* Exercise goal:
Exact copy, pictures excluded: output the lines from the opening of the entries through the line bearing "10 anos (poda".

Stored data entries
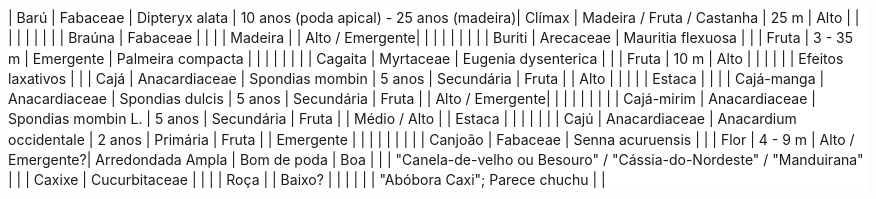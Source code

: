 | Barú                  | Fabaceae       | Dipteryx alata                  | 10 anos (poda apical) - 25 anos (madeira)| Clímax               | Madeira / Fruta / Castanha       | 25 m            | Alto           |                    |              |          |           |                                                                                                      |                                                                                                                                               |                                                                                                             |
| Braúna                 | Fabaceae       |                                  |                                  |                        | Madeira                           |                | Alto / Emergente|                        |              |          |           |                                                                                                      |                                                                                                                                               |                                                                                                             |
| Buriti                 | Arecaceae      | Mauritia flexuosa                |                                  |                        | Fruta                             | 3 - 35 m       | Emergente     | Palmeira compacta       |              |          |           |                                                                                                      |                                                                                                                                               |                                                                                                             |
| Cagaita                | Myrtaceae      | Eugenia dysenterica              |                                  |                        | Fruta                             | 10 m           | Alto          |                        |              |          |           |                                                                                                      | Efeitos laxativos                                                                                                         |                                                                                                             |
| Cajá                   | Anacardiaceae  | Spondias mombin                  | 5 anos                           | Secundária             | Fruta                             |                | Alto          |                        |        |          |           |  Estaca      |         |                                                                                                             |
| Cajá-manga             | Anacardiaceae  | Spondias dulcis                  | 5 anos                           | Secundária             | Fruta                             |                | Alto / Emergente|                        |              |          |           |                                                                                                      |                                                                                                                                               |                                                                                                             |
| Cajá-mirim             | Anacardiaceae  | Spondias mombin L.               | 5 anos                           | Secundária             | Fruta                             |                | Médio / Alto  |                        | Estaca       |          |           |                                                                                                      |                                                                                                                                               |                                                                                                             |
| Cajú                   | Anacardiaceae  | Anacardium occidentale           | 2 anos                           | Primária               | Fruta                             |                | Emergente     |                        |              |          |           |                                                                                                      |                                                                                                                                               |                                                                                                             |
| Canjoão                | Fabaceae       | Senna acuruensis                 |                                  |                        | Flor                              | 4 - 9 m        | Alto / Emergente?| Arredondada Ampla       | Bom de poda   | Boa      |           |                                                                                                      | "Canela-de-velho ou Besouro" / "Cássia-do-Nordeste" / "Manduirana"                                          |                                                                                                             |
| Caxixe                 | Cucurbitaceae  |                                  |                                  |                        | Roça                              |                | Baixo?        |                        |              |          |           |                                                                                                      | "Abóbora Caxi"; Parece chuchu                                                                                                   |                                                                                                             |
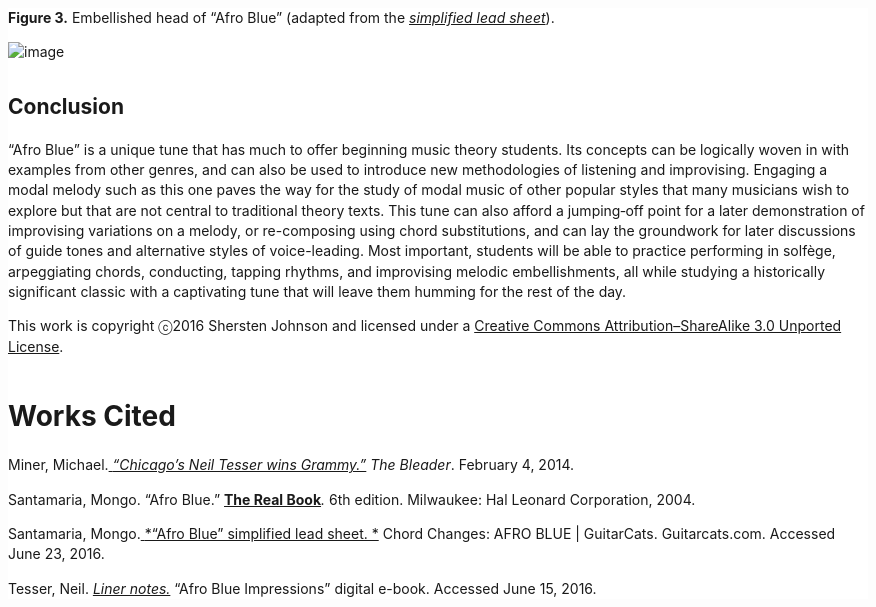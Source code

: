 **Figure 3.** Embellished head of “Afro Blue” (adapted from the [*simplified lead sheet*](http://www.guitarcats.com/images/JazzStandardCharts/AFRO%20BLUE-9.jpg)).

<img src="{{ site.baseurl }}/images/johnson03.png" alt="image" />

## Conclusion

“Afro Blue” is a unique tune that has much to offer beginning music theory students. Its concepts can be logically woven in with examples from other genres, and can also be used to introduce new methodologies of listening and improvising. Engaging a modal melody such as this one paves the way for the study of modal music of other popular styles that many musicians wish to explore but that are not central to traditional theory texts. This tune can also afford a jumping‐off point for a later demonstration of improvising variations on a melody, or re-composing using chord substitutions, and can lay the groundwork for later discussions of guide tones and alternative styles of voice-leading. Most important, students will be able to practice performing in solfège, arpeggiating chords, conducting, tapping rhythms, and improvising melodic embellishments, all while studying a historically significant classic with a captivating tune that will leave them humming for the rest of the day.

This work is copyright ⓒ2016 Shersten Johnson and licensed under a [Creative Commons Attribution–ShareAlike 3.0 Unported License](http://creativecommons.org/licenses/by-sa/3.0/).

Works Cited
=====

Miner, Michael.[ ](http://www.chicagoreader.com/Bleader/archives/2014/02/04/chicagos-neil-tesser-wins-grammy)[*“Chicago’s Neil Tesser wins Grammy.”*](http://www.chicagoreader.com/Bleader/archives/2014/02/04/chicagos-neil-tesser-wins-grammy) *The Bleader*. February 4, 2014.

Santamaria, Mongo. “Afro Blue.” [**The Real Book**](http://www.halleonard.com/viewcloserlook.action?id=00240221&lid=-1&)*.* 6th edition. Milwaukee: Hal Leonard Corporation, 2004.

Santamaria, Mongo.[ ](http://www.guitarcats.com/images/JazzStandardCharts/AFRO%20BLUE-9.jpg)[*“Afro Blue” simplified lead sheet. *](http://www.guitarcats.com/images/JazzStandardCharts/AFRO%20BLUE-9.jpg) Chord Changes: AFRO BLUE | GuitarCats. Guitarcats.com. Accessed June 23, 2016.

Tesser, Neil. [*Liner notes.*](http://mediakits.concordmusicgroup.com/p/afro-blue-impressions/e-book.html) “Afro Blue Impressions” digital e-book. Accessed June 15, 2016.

* Task solution:
Source code

: | Barú                  | Fabaceae       | Dipteryx alata                  | 10 anos (poda apical) - 25 anos (madeira)| Clímax               | Madeira / Fruta / Castanha       | 25 m            | Alto           |                    |              |          |           |                                                                                                      |                                                                                                                                               |                                                                                                             |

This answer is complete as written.